Psychotische Symptome treten im Alter bei ca. 10–26 % der Bewohnenden von Alters- und Pflegeheimen [7] auf. Am häufigsten betreffen sie Personen mit Demenz (40 %) oder depressiven Störungen (33 %). Letztere sind im Alter deutlich häufiger mit psychotischen Symptomen verbunden als bei jüngeren Erwachsenen [8]. Hier sind vor allem wahnhafte Verkennung, Verarmungswahn, Beeinträchtigungserleben und Misstrauen als wesentliche Symptome bei schweren depressiven Störungen mit psychotischen Symptomen im Alter zu nennen. Weitere wichtige Ursachen sind Substanz- und Medikamentenmissbrauch (11 %) sowie Delirien (10 %). Deutlich seltener sind Schizophrenien Ursache einer psychotischen Störung im Alter (1 %) [7]. Neben schweren Depressionen sind Manien und schizoaffektive Störungen weitere Ursachen primärer Psychosen. Wahnvorstellungen können aber auch bei Persönlichkeitsstörungen das führende Symptom ausmachen. Insgesamt sind bei älteren Menschen sekundäre Psychosen (40 %) häufiger als primäre, weshalb eine umfassende somatische Diagnostik inklusive zerebrale Bildgebung erforderlich ist.

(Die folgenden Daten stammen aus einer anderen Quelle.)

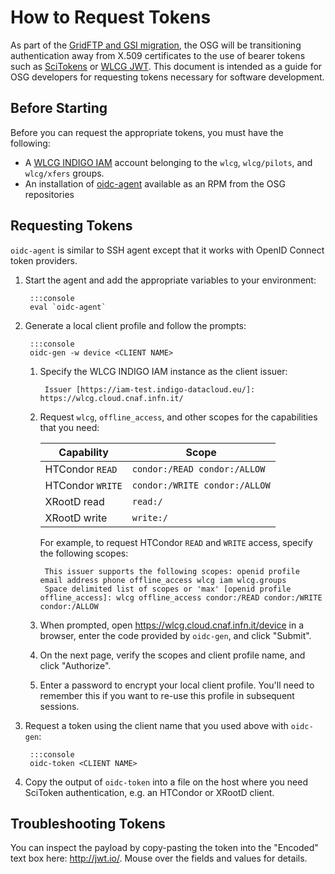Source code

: How to Request Tokens
=====================

As part of the [GridFTP and GSI migration](../policy/gridftp-gsi-migration), the OSG will be transitioning authentication
away from X.509 certificates to the use of bearer tokens such as [SciTokens](http://scitokens.org/) or
[WLCG JWT](https://twiki.cern.ch/twiki/bin/view/LCG/WLCGAuthorizationWG).
This document is intended as a guide for OSG developers for requesting tokens necessary for software development.

Before Starting
---------------

Before you can request the appropriate tokens, you must have the following:

-   A [WLCG INDIGO IAM](https://wlcg.cloud.cnaf.infn.it/) account belonging to the `wlcg`, `wlcg/pilots`, and `wlcg/xfers`
    groups.
-   An installation of [oidc-agent](https://indigo-dc.gitbook.io/oidc-agent/) available as an RPM from the OSG
    repositories

Requesting Tokens
-----------------

`oidc-agent` is similar to SSH agent except that it works with OpenID Connect token providers.

1. Start the agent and add the appropriate variables to your environment:

        :::console
        eval `oidc-agent`

1. Generate a local client profile and follow the prompts:

        :::console
        oidc-gen -w device <CLIENT NAME>

    1. Specify the WLCG INDIGO IAM instance as the client issuer:

            Issuer [https://iam-test.indigo-datacloud.eu/]: https://wlcg.cloud.cnaf.infn.it/

    1. Request `wlcg`, `offline_access`, and other scopes for the capabilities that you need:

        | **Capability**   | **Scope**                     |
        |------------------|-------------------------------|
        | HTCondor `READ`  | `condor:/READ condor:/ALLOW`  |
        | HTCondor `WRITE` | `condor:/WRITE condor:/ALLOW` |
        | XRootD read      | `read:/`                      |
        | XRootD write     | `write:/`                     |

        For example, to request HTCondor `READ` and `WRITE` access, specify the following scopes:

            This issuer supports the following scopes: openid profile email address phone offline_access wlcg iam wlcg.groups
            Space delimited list of scopes or 'max' [openid profile offline_access]: wlcg offline_access condor:/READ condor:/WRITE condor:/ALLOW 

    1. When prompted, open <https://wlcg.cloud.cnaf.infn.it/device> in a browser, enter the code provided by `oidc-gen`,
       and click "Submit".

    1. On the next page, verify the scopes and client profile name, and click "Authorize".

    1. Enter a password to encrypt your local client profile.
       You'll need to remember this if you want to re-use this profile in subsequent sessions.

1. Request a token using the client name that you used above with `oidc-gen`:

        :::console
        oidc-token <CLIENT NAME>

1. Copy the output of `oidc-token` into a file on the host where you need SciToken authentication, e.g. an HTCondor or
   XRootD client.

Troubleshooting Tokens
----------------------

You can inspect the payload  by copy-pasting the token into the "Encoded" text box here: <http://jwt.io/>.
Mouse over the fields and values for details.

Die Gesamtzahl möglicher Ursachen sekundärer Psychosen ist sehr gross und stellt in der klinischen Praxis eine Herausforderung dar. Entsprechend Tabelle 1 ist es deshalb sinnvoll, die Ursachen nach ihrer Fokalität zu unterscheiden.

Tabelle 1 Ursachen sekundärer Psychosen

Diagnostik psychotischer Störungen

Das klinische Bild der Psychosen im Alter ist heterogen bezüglich der psychischen und somatischen Situation und der möglichen psychosozialen Beeinträchtigungen im Alltag. Eine differenzierte Diagnostik inklusive des zeitlichen Verlaufs und die Berücksichtigung fremdanamnestischer Angaben sind wesentlich.

Die in der Altersmedizin etablierten diagnostischen Elemente sollten zum Einsatz kommen und dem Bedarf entsprechend erweitert werden. Häufig sinnvoll sind Laborkontrolle, Bildgebung, Liquordiagnostik und der Einsatz spezifischer Assessments zur Erfassung der medizinischen und psychosozialen Funktionseinschränkungen (Tabelle 2). Grundsätzlich soll die Diagnostik störungsspezifisch durchgeführt werden. Bei differenzialdiagnostischen Überlegungen zu Depression, Demenz und Delir müssen entsprechende Empfehlungen für die Diagnostik berücksichtigt werden [4, 6, 9, 10].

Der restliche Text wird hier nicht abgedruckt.